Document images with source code

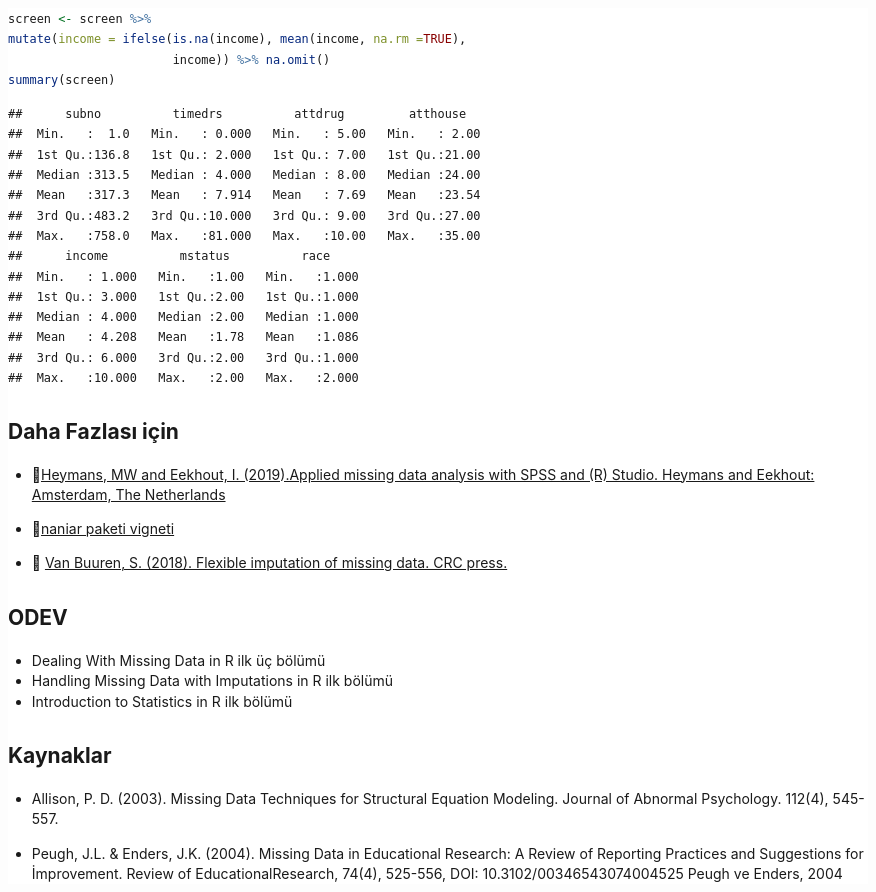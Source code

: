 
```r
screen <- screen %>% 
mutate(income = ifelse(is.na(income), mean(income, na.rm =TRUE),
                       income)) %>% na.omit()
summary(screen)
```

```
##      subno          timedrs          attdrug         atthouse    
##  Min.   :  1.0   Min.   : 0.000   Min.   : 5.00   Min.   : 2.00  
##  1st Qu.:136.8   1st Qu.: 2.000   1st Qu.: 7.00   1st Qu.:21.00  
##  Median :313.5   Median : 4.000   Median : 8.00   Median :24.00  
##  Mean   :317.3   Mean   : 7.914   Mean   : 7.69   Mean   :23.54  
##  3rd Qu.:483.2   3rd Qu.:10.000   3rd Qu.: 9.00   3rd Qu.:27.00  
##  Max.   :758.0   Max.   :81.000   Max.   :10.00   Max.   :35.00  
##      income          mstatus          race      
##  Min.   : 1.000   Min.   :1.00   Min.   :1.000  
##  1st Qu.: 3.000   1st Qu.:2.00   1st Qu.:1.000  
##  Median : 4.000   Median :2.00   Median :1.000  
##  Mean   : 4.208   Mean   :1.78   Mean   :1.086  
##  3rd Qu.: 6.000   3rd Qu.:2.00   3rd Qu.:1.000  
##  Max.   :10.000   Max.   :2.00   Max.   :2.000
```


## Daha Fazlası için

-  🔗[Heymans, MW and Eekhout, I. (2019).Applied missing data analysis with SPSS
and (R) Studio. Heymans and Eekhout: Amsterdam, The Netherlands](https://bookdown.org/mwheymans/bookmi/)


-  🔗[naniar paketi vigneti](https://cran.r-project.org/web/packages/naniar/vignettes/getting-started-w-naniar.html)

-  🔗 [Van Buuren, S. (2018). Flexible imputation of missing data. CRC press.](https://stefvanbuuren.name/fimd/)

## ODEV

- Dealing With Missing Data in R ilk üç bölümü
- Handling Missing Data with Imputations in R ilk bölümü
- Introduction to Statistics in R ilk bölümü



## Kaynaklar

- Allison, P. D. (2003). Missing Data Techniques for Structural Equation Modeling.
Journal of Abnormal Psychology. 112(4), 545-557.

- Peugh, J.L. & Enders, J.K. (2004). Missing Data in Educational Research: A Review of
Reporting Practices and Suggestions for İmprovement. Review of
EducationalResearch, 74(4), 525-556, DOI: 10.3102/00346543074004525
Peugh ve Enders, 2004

Work required | Transcribe all records verbatim, no pictures.

Exercise solution |
Source code

: 
```r
screen <- screen %>% 
mutate(income = ifelse(is.na(income), mean(income, na.rm =TRUE),
                       income)) %>% na.omit()
summary(screen)
```

```
##      subno          timedrs          attdrug         atthouse    
##  Min.   :  1.0   Min.   : 0.000   Min.   : 5.00   Min.   : 2.00  
##  1st Qu.:136.8   1st Qu.: 2.000   1st Qu.: 7.00   1st Qu.:21.00  
##  Median :313.5   Median : 4.000   Median : 8.00   Median :24.00  
##  Mean   :317.3   Mean   : 7.914   Mean   : 7.69   Mean   :23.54  
##  3rd Qu.:483.2   3rd Qu.:10.000   3rd Qu.: 9.00   3rd Qu.:27.00  
##  Max.   :758.0   Max.   :81.000   Max.   :10.00   Max.   :35.00  
##      income          mstatus          race      
##  Min.   : 1.000   Min.   :1.00   Min.   :1.000  
##  1st Qu.: 3.000   1st Qu.:2.00   1st Qu.:1.000  
##  Median : 4.000   Median :2.00   Median :1.000  
##  Mean   : 4.208   Mean   :1.78   Mean   :1.086  
##  3rd Qu.: 6.000   3rd Qu.:2.00   3rd Qu.:1.000  
##  Max.   :10.000   Max.   :2.00   Max.   :2.000
```


## Daha Fazlası için

-  🔗[Heymans, MW and Eekhout, I. (2019).Applied missing data analysis with SPSS
and (R) Studio. Heymans and Eekhout: Amsterdam, The Netherlands](https://bookdown.org/mwheymans/bookmi/)


-  🔗[naniar paketi vigneti](https://cran.r-project.org/web/packages/naniar/vignettes/getting-started-w-naniar.html)

-  🔗 [Van Buuren, S. (2018). Flexible imputation of missing data. CRC press.](https://stefvanbuuren.name/fimd/)

## ODEV

- Dealing With Missing Data in R ilk üç bölümü
- Handling Missing Data with Imputations in R ilk bölümü
- Introduction to Statistics in R ilk bölümü



## Kaynaklar

- Allison, P. D. (2003). Missing Data Techniques for Structural Equation Modeling.
Journal of Abnormal Psychology. 112(4), 545-557.

- Peugh, J.L. & Enders, J.K. (2004). Missing Data in Educational Research: A Review of
Reporting Practices and Suggestions for İmprovement. Review of
EducationalResearch, 74(4), 525-556, DOI: 10.3102/00346543074004525
Peugh ve Enders, 2004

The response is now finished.